Assignment: A faithful copy of the data, pictures omitted, is the required answer.

Recorded information: Begin

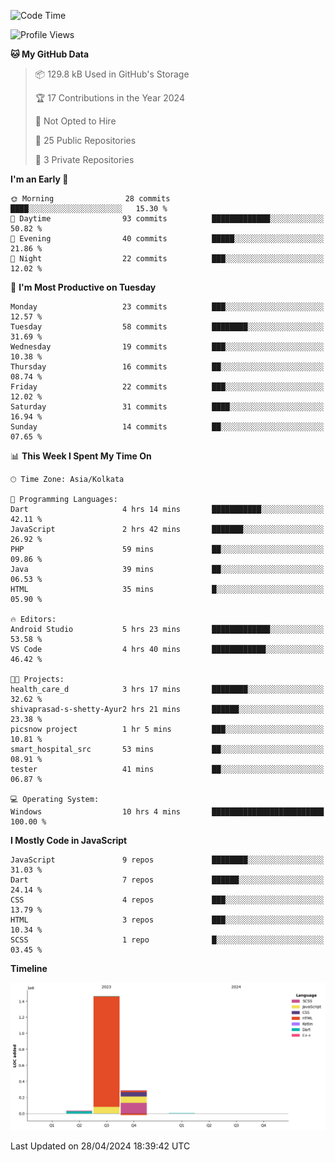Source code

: <!--START_SECTION:waka-->
![Code Time](http://img.shields.io/badge/Code%20Time-353%20hrs%2050%20mins-blue)

![Profile Views](http://img.shields.io/badge/Profile%20Views-0-blue)

**🐱 My GitHub Data** 

> 📦 129.8 kB Used in GitHub's Storage 
 > 
> 🏆 17 Contributions in the Year 2024
 > 
> 🚫 Not Opted to Hire
 > 
> 📜 25 Public Repositories 
 > 
> 🔑 3 Private Repositories 
 > 
**I'm an Early 🐤** 

```text
🌞 Morning                28 commits          ████░░░░░░░░░░░░░░░░░░░░░   15.30 % 
🌆 Daytime                93 commits          █████████████░░░░░░░░░░░░   50.82 % 
🌃 Evening                40 commits          █████░░░░░░░░░░░░░░░░░░░░   21.86 % 
🌙 Night                  22 commits          ███░░░░░░░░░░░░░░░░░░░░░░   12.02 % 
```
📅 **I'm Most Productive on Tuesday** 

```text
Monday                   23 commits          ███░░░░░░░░░░░░░░░░░░░░░░   12.57 % 
Tuesday                  58 commits          ████████░░░░░░░░░░░░░░░░░   31.69 % 
Wednesday                19 commits          ███░░░░░░░░░░░░░░░░░░░░░░   10.38 % 
Thursday                 16 commits          ██░░░░░░░░░░░░░░░░░░░░░░░   08.74 % 
Friday                   22 commits          ███░░░░░░░░░░░░░░░░░░░░░░   12.02 % 
Saturday                 31 commits          ████░░░░░░░░░░░░░░░░░░░░░   16.94 % 
Sunday                   14 commits          ██░░░░░░░░░░░░░░░░░░░░░░░   07.65 % 
```


📊 **This Week I Spent My Time On** 

```text
🕑︎ Time Zone: Asia/Kolkata

💬 Programming Languages: 
Dart                     4 hrs 14 mins       ███████████░░░░░░░░░░░░░░   42.11 % 
JavaScript               2 hrs 42 mins       ███████░░░░░░░░░░░░░░░░░░   26.92 % 
PHP                      59 mins             ██░░░░░░░░░░░░░░░░░░░░░░░   09.86 % 
Java                     39 mins             ██░░░░░░░░░░░░░░░░░░░░░░░   06.53 % 
HTML                     35 mins             █░░░░░░░░░░░░░░░░░░░░░░░░   05.90 % 

🔥 Editors: 
Android Studio           5 hrs 23 mins       █████████████░░░░░░░░░░░░   53.58 % 
VS Code                  4 hrs 40 mins       ████████████░░░░░░░░░░░░░   46.42 % 

🐱‍💻 Projects: 
health_care_d            3 hrs 17 mins       ████████░░░░░░░░░░░░░░░░░   32.62 % 
shivaprasad-s-shetty-Ayur2 hrs 21 mins       ██████░░░░░░░░░░░░░░░░░░░   23.38 % 
picsnow project          1 hr 5 mins         ███░░░░░░░░░░░░░░░░░░░░░░   10.81 % 
smart_hospital_src       53 mins             ██░░░░░░░░░░░░░░░░░░░░░░░   08.91 % 
tester                   41 mins             ██░░░░░░░░░░░░░░░░░░░░░░░   06.87 % 

💻 Operating System: 
Windows                  10 hrs 4 mins       █████████████████████████   100.00 % 
```

**I Mostly Code in JavaScript** 

```text
JavaScript               9 repos             ████████░░░░░░░░░░░░░░░░░   31.03 % 
Dart                     7 repos             ██████░░░░░░░░░░░░░░░░░░░   24.14 % 
CSS                      4 repos             ███░░░░░░░░░░░░░░░░░░░░░░   13.79 % 
HTML                     3 repos             ███░░░░░░░░░░░░░░░░░░░░░░   10.34 % 
SCSS                     1 repo              █░░░░░░░░░░░░░░░░░░░░░░░░   03.45 % 
```



**Timeline**

![Lines of Code chart](https://raw.githubusercontent.com/sairam030/sairam030/main/assets/bar_graph.png)


 Last Updated on 28/04/2024 18:39:42 UTC
<!--END_SECTION:waka-->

Recorded information: End

Result for this task:
Source code

: <!--START_SECTION:waka-->
![Code Time](http://img.shields.io/badge/Code%20Time-353%20hrs%2050%20mins-blue)

![Profile Views](http://img.shields.io/badge/Profile%20Views-0-blue)

**🐱 My GitHub Data** 

> 📦 129.8 kB Used in GitHub's Storage 
 > 
> 🏆 17 Contributions in the Year 2024
 > 
> 🚫 Not Opted to Hire
 > 
> 📜 25 Public Repositories 
 > 
> 🔑 3 Private Repositories 
 > 
**I'm an Early 🐤** 

```text
🌞 Morning                28 commits          ████░░░░░░░░░░░░░░░░░░░░░   15.30 % 
🌆 Daytime                93 commits          █████████████░░░░░░░░░░░░   50.82 % 
🌃 Evening                40 commits          █████░░░░░░░░░░░░░░░░░░░░   21.86 % 
🌙 Night                  22 commits          ███░░░░░░░░░░░░░░░░░░░░░░   12.02 % 
```
📅 **I'm Most Productive on Tuesday** 

```text
Monday                   23 commits          ███░░░░░░░░░░░░░░░░░░░░░░   12.57 % 
Tuesday                  58 commits          ████████░░░░░░░░░░░░░░░░░   31.69 % 
Wednesday                19 commits          ███░░░░░░░░░░░░░░░░░░░░░░   10.38 % 
Thursday                 16 commits          ██░░░░░░░░░░░░░░░░░░░░░░░   08.74 % 
Friday                   22 commits          ███░░░░░░░░░░░░░░░░░░░░░░   12.02 % 
Saturday                 31 commits          ████░░░░░░░░░░░░░░░░░░░░░   16.94 % 
Sunday                   14 commits          ██░░░░░░░░░░░░░░░░░░░░░░░   07.65 % 
```


📊 **This Week I Spent My Time On** 

```text
🕑︎ Time Zone: Asia/Kolkata

💬 Programming Languages: 
Dart                     4 hrs 14 mins       ███████████░░░░░░░░░░░░░░   42.11 % 
JavaScript               2 hrs 42 mins       ███████░░░░░░░░░░░░░░░░░░   26.92 % 
PHP                      59 mins             ██░░░░░░░░░░░░░░░░░░░░░░░   09.86 % 
Java                     39 mins             ██░░░░░░░░░░░░░░░░░░░░░░░   06.53 % 
HTML                     35 mins             █░░░░░░░░░░░░░░░░░░░░░░░░   05.90 % 

🔥 Editors: 
Android Studio           5 hrs 23 mins       █████████████░░░░░░░░░░░░   53.58 % 
VS Code                  4 hrs 40 mins       ████████████░░░░░░░░░░░░░   46.42 % 

🐱‍💻 Projects: 
health_care_d            3 hrs 17 mins       ████████░░░░░░░░░░░░░░░░░   32.62 % 
shivaprasad-s-shetty-Ayur2 hrs 21 mins       ██████░░░░░░░░░░░░░░░░░░░   23.38 % 
picsnow project          1 hr 5 mins         ███░░░░░░░░░░░░░░░░░░░░░░   10.81 % 
smart_hospital_src       53 mins             ██░░░░░░░░░░░░░░░░░░░░░░░   08.91 % 
tester                   41 mins             ██░░░░░░░░░░░░░░░░░░░░░░░   06.87 % 

💻 Operating System: 
Windows                  10 hrs 4 mins       █████████████████████████   100.00 % 
```

**I Mostly Code in JavaScript** 

```text
JavaScript               9 repos             ████████░░░░░░░░░░░░░░░░░   31.03 % 
Dart                     7 repos             ██████░░░░░░░░░░░░░░░░░░░   24.14 % 
CSS                      4 repos             ███░░░░░░░░░░░░░░░░░░░░░░   13.79 % 
HTML                     3 repos             ███░░░░░░░░░░░░░░░░░░░░░░   10.34 % 
SCSS                     1 repo              █░░░░░░░░░░░░░░░░░░░░░░░░   03.45 % 
```



**Timeline**

![Lines of Code chart](https://raw.githubusercontent.com/sairam030/sairam030/main/assets/bar_graph.png)


 Last Updated on 28/04/2024 18:39:42 UTC
<!--END_SECTION:waka-->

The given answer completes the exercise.